**Excerpted records**
Content starts
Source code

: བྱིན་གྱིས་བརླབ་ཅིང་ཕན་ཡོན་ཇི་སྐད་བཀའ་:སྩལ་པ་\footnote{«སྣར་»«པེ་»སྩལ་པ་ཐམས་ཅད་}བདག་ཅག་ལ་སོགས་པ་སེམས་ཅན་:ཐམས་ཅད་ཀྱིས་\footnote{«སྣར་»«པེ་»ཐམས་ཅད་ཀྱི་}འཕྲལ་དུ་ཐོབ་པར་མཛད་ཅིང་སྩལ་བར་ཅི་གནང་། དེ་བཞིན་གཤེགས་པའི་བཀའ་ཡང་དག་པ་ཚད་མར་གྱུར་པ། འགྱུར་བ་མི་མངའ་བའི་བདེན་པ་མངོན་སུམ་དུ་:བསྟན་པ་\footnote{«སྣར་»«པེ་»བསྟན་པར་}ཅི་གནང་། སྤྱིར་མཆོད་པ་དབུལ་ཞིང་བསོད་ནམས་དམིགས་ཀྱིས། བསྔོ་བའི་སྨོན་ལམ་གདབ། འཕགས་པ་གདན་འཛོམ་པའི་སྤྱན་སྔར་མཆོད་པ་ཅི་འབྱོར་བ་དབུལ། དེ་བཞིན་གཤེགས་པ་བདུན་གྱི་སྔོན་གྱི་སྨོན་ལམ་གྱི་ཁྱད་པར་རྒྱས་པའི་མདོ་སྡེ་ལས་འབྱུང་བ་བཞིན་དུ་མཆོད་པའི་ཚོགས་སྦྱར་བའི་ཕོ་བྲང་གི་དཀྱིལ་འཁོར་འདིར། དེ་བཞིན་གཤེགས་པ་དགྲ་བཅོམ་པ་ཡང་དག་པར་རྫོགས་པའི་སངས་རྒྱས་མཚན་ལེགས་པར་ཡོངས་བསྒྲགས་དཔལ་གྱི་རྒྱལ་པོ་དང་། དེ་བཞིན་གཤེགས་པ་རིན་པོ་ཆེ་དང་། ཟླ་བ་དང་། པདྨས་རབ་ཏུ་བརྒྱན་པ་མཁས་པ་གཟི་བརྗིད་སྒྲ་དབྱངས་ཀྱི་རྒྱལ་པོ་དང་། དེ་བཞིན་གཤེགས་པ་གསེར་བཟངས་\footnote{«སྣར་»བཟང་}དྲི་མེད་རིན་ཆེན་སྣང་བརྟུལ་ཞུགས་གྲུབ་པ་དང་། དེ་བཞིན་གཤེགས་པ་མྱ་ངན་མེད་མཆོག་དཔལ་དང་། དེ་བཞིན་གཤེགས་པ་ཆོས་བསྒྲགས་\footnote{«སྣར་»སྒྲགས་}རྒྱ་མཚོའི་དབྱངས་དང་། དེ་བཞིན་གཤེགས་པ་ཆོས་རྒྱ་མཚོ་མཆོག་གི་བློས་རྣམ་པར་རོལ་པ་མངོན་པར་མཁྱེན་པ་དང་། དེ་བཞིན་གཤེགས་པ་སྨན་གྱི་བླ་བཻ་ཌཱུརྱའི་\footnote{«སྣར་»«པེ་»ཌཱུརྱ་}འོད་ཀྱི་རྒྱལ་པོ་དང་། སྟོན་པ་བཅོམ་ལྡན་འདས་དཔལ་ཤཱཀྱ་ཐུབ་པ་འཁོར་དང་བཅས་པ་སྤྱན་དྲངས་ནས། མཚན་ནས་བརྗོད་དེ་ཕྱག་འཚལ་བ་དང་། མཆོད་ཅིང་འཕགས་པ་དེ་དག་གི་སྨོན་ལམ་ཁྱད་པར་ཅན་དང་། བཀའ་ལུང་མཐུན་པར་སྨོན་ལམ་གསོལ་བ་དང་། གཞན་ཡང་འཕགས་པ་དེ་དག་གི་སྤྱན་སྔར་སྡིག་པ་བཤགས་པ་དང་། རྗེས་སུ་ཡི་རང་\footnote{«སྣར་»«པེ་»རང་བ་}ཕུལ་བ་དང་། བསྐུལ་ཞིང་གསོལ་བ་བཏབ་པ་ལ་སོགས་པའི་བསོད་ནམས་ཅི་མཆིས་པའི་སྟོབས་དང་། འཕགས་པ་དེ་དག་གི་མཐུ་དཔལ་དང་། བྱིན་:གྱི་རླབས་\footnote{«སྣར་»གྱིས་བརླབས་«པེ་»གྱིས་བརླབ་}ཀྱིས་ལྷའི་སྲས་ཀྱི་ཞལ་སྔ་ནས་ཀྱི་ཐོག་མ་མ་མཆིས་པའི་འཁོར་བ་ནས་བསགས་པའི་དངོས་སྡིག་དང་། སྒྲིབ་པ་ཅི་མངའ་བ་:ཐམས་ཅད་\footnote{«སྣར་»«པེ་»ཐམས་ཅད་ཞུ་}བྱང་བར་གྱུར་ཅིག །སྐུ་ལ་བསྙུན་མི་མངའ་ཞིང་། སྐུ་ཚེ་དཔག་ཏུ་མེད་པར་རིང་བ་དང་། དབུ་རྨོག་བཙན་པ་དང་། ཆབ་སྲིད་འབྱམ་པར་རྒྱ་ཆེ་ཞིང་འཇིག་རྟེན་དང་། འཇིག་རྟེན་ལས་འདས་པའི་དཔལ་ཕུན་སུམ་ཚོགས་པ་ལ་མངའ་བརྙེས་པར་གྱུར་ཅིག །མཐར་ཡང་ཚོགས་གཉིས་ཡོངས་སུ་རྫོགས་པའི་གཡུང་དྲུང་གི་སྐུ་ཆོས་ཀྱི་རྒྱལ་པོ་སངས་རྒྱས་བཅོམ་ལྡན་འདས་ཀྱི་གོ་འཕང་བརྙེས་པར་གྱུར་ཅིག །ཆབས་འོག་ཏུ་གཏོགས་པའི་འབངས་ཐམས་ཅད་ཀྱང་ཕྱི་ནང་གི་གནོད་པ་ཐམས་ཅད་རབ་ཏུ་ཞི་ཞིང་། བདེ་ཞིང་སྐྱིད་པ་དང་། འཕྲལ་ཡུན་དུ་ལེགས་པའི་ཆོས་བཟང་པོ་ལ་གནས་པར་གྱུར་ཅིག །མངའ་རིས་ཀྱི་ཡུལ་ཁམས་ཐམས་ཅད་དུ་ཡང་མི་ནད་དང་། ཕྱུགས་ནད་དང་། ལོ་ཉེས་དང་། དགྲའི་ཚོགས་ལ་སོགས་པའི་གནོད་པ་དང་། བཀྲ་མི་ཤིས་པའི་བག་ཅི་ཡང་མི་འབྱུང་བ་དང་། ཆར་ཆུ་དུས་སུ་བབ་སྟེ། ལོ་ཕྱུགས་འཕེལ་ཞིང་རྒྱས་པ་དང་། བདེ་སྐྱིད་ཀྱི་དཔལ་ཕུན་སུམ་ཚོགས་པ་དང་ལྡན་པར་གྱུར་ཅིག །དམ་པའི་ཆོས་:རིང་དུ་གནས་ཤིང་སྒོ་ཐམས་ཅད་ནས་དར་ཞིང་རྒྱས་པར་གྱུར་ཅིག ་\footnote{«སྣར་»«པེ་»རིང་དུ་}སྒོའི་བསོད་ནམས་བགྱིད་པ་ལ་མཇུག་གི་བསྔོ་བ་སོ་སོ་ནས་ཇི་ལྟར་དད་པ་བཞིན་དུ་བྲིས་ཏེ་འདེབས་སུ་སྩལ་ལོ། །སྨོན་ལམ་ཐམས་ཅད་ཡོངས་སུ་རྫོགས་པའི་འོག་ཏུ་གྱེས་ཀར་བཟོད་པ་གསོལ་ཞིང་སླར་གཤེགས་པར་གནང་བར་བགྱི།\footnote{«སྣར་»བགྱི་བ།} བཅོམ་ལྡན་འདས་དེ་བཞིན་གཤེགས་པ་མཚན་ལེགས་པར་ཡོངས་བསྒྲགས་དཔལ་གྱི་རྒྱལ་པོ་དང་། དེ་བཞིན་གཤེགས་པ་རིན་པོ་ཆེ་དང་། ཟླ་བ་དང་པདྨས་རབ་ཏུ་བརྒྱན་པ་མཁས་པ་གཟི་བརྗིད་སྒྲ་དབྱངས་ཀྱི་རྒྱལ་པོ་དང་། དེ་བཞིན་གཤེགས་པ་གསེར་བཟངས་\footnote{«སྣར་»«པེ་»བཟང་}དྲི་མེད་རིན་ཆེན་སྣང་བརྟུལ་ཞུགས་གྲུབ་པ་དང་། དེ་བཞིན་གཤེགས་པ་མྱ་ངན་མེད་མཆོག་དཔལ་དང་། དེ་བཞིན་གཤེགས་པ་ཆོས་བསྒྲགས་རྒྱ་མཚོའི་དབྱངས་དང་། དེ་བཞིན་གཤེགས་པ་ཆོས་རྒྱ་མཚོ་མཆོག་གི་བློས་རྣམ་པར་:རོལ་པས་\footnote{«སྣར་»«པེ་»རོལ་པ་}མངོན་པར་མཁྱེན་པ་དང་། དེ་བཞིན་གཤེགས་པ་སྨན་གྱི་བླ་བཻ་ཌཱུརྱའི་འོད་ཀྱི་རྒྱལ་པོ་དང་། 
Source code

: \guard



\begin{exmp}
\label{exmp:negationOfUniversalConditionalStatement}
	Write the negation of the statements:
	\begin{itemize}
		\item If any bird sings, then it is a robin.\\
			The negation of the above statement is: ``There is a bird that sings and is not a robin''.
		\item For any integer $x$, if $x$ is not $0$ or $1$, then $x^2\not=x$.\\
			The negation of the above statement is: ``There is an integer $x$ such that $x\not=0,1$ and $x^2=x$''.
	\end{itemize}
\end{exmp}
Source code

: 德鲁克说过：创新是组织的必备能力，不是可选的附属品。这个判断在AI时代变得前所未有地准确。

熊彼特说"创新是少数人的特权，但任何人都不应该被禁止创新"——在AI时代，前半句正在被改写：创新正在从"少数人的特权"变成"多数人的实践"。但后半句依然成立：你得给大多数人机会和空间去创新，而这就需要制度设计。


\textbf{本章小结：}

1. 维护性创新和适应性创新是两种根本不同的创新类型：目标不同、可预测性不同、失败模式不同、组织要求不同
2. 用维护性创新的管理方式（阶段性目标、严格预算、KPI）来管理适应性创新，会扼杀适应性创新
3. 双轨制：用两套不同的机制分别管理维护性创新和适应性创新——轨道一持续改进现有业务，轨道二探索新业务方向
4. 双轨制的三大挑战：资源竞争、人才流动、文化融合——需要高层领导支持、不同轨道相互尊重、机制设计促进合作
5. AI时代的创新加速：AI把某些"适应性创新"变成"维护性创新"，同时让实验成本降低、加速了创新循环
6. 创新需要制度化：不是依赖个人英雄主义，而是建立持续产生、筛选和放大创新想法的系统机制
Content ends
**Try it**
Beginning at the line containing "1. 维护性创新和适应性创新", output exactly each line up to and including the last line of the material above.

**Task solution**
1. 维护性创新和适应性创新是两种根本不同的创新类型：目标不同、可预测性不同、失败模式不同、组织要求不同
2. 用维护性创新的管理方式（阶段性目标、严格预算、KPI）来管理适应性创新，会扼杀适应性创新
3. 双轨制：用两套不同的机制分别管理维护性创新和适应性创新——轨道一持续改进现有业务，轨道二探索新业务方向
4. 双轨制的三大挑战：资源竞争、人才流动、文化融合——需要高层领导支持、不同轨道相互尊重、机制设计促进合作
5. AI时代的创新加速：AI把某些"适应性创新"变成"维护性创新"，同时让实验成本降低、加速了创新循环
6. 创新需要制度化：不是依赖个人英雄主义，而是建立持续产生、筛选和放大创新想法的系统机制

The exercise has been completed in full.